Diante do declínio das lojas de discos e da ascensão das estações de rádio temáticas, pode ficar mais difícil para as pessoas encontrarem canções novas das quais gostam. Muitas pessoas ficam desanimadas com a vastidão do universo musical e preferem se ater ao que conhecem.

Sendo assim, talvez não seja surpreendente que candidatos a DJs no YouTube e outras plataformas tenham encontrado um público para seus vídeos do tipo “a primeira vez que ouvimos essa música”.

O universo musical sempre foi vasto, disse Darden, que trabalha para estações de rádio de várias partes dos Estados Unidos desde os anos 1990.

“Pessoas comuns, trabalhadoras, procuram alguém em quem possam confiar para oferecer a elas um som ou um gênero xis”, ele comentou. “As pessoas curtem DJs porque querem ouvir uma fonte de conteúdos em que confiam.”

No YouTube, os irmãos Williams recebem sugestões dos ouvintes, dadas nos comentários, sobre canções que eles precisam ouvir.
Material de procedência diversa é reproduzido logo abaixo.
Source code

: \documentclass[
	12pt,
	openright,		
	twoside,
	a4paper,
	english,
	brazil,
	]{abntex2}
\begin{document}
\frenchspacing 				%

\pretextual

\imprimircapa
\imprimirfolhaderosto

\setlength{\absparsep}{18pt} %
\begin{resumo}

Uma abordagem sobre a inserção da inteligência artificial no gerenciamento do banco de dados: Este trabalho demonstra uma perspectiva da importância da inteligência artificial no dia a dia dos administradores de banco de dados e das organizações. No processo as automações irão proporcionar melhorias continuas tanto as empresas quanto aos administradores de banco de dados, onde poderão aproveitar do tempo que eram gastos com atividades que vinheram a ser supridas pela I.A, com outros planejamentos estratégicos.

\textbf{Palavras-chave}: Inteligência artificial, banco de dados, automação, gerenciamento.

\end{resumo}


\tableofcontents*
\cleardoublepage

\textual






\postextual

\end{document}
Você os pode ver se emocionando e surpreendendo com Janis Joplin cantando “Piece of My Heart”, Jimi Hendrix tocando “Hey Joe” e outros sucessos de artistas e bandas que lideraram as paradas no passado, como Elton John, John Lennon, Led Zeppelin, Supertramp, Nirvana e Heart. (“Acho que é uma banda ou um grupo criado em 1977”, diz Tim quando eles começam a ouvir “Barracuda”. “É uma girl band?”)

Christopher Washburne, premiado com o Grammy e professor de música na Universidade Columbia, compara os gêmeos a uma versão moderna de uma fanzine.

“Eles estão levando seus pares a curtir a música da geração de seus pais, mostrando a eles como e quem apreciar”, disse Washburne. “São guias emocionais que nos instruem e nos mostram como sentir.”

Segundo ele, os gêmeos, que são fãs de rap e hip-hop, estão recebendo aulas de história sobre seus gêneros favoritos. “Eles estão ouvindo as raízes e a história da música que curtem, porque muitas das canções que eles ouvem são sampleadas em canções de hip-hop”, ele disse.

“Os artistas brancos que eles ouvem muitas vezes estão cantando música cooptada por brancos. De certo modo, o que eles fazem é cooptar a música de volta.”